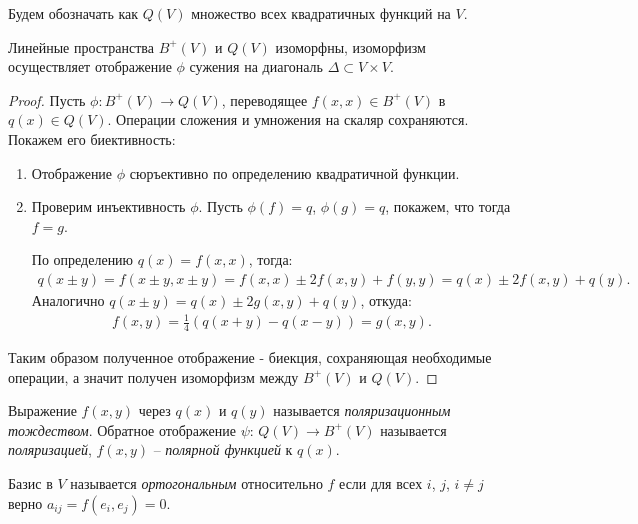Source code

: \begin{agreement}
    Будем обозначать как $Q(V)$ множество всех квадратичных функций на $V$.
\end{agreement}

\begin{theorem}
    Линейные пространства $B^+(V)$ и $Q(V)$ изоморфны, изоморфизм осуществляет отображение $\phi$ 
    сужения на диагональ $\Delta \subset V \times V$.
\end{theorem}

\begin{proof}
    Пусть $\phi: B^+(V) \to Q(V)$, переводящее $f(x, x) \in B^+(V)$ в $q(x) \in Q(V)$. 
    Операции сложения и умножения на скаляр сохраняются. Покажем его биективность:
    \begin{enumerate}
        \item Отображение $\phi$ сюръективно по определению квадратичной функции.  
        \item Проверим инъективность $\phi$. Пусть $\phi(f) = q$, $\phi(g) = q$, покажем, что тогда 
        $f = g$. 
        
        По определению $q(x) = f(x, x)$, тогда:
        \begin{gather*}
            q(x \pm y) = f(x \pm y, x \pm y) = f(x, x) \pm 2 f(x, y) + f(y, y) =
            q(x) \pm 2 f(x, y) + q(y).
        \end{gather*}
        Аналогично $q(x \pm y) = q(x) \pm 2 g(x, y) + q(y)$, откуда:
        \begin{gather*}
            f(x, y) = \frac{1}{4} (q(x+y) - q(x-y)) = g(x, y).
        \end{gather*} 
    \end{enumerate} 
    Таким образом полученное отображение - биекция, сохраняющая необходимые операции, а значит 
    получен изоморфизм между $B^+(V)$ и $Q(V)$.
\end{proof}

\begin{definition}
    Выражение $f(x, y)$ через $q(x)$ и $q(y)$ называется \textit{поляризационным тождеством}.
    Обратное отображение $\psi:\, Q(V) \to B^+(V)$ называется \textit{поляризацией},
    $f(x, y)$ -- \textit{полярной функцией} к $q(x)$.
\end{definition}

\begin{definition}
    Базис в $V$ называется \textit{ортогональным} относительно $f$ если для всех $i$, $j$, $i \neq j$ верно 
    $a_{ij} = f(e_i, e_j) = 0$.
\end{definition}

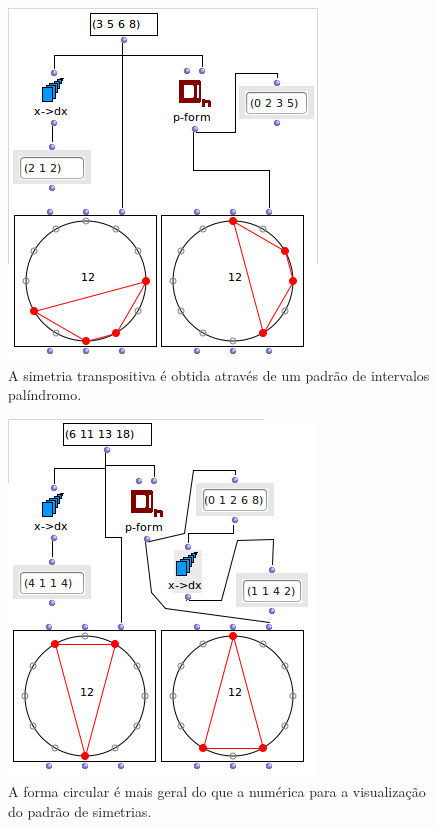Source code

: \documentclass[
	12pt,				%
	openright,			%
	twoside,			%
	a4paper,			%
	english,			%
	french,				%
	spanish,			%
	brazil				%
	]{abntex2}
\begin{document}
\begin{figure}[!h]
	\caption{\label{fig_grafico}A simetria transpositiva é obtida através de um padrão de intervalos palíndromo. }
	\begin{center}
	    \includegraphics[scale=0.6]{OM_settheory/palindrome1.png}
	\end{center}
\end{figure}



\begin{figure}[!h]
	\caption{\label{fig_grafico}A forma circular é mais geral do que a numérica para a visualização do padrão de simetrias. }
	\begin{center}
	    \includegraphics[scale=0.6]{OM_settheory/palindrome2.png}
	\end{center}
\end{figure}
\end{document}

* **Requirement**:
Every line above that has the string "тогда" needs to be copied.

* **Answer to this problem**:
        \item Проверим инъективность $\phi$. Пусть $\phi(f) = q$, $\phi(g) = q$, покажем, что тогда 
        По определению $q(x) = f(x, x)$, тогда:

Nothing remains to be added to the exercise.